Nie jest prawdą, że kot to stworzenie zupełnie niezależne, a jest w ludzkim domu tylko dlatego, że chce coś jeść. Nasze koty są kotami gadającymi i reagują na wszystkie sprawy, które nas dotyczą. Czy jesteśmy smutni czy weseli, są zawsze z nami. Uczestniczą cały czas w życiu rodzinnym. Są bardzo ciekawe świata i – przede wszystkim – bardzo otwarte. Witają wszystkich naszych gości. Podobnie jest z psami. Zwierzęta powielają pewne zachowania swoich właścicieli.

Czujecie ich potrzeby.

Dokładnie, jednak trzeba pamiętać, że do kotów należy stosować popularne przysłowie „a w tym cały jest ambaras, żeby dwoje chciało naraz”. Nie da się im nic narzucić na siłę.

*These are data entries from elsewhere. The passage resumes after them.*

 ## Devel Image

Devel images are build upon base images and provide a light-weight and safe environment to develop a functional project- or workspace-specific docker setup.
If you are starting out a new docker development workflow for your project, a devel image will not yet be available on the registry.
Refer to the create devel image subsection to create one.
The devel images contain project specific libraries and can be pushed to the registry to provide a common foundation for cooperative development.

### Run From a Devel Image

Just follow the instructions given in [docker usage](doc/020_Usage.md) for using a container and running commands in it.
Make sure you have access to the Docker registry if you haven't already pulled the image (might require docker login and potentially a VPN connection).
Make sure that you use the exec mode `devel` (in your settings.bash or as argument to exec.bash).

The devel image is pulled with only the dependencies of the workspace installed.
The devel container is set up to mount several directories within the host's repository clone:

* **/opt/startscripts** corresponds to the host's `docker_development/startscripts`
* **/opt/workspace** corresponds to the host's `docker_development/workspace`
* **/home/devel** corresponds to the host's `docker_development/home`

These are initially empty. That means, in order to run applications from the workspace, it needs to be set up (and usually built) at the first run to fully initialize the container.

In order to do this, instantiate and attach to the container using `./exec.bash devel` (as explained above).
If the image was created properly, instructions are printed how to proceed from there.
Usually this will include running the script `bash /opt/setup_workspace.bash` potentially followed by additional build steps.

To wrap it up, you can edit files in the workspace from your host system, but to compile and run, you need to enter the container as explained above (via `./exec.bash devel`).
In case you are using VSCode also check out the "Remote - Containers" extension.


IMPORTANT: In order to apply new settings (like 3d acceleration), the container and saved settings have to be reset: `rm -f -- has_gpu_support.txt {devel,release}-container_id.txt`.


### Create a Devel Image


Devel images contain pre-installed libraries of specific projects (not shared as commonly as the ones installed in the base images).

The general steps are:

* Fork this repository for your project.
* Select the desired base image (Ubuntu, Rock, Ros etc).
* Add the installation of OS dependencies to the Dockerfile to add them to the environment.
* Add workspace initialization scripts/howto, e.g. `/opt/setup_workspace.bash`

Danusiu, aktywnie interesujesz się losem potrzebujących zwierząt – głównie kotów. W internecie i na Facebooku. Skąd taka potrzeba?

Uważam, że tyle jest nieszczęścia i ludzkiego, i zwierzęcego, że jeśli będziemy przechodzili obok niego obojętnie, nam samym będzie źle. Na moim profilu prywatnym, nawet jeśli w tym samym czasie odbywają się ważne wydarzenia artystyczne, wolę udostępnić ogłoszenie dotyczące bezdomnego zwierzaka. Nigdy nie wiemy, kiedy dopadnie nas sytuacja, kiedy ktoś potrzebuje wsparcia. Kiedyś wspólnie z Andrzejem wracaliśmy z Sylwestra. Jak wiadomo, po wystrzałach fajerwerków różne rzeczy się zdarzają. Ulicą szedł pies i widać było, że jest przestraszony. Wszyscy mieliśmy szczęście, bo zatrzymaliśmy się na posesji lekarza weterynarii. Wspólnie z moim kontrabasistą Andrzejem Łukasikiem doprowadziliśmy do niego psa. Został otoczony opieką, nakarmiony. Ogłoszenie umieściliśmy zarówno w Internecie i w lokalnych mediach. Okazało się, że właściciele też szukali tego psiaka. To wielka radość, gdy można uratować takim nawet niewielkim gestem, czyjeś życie.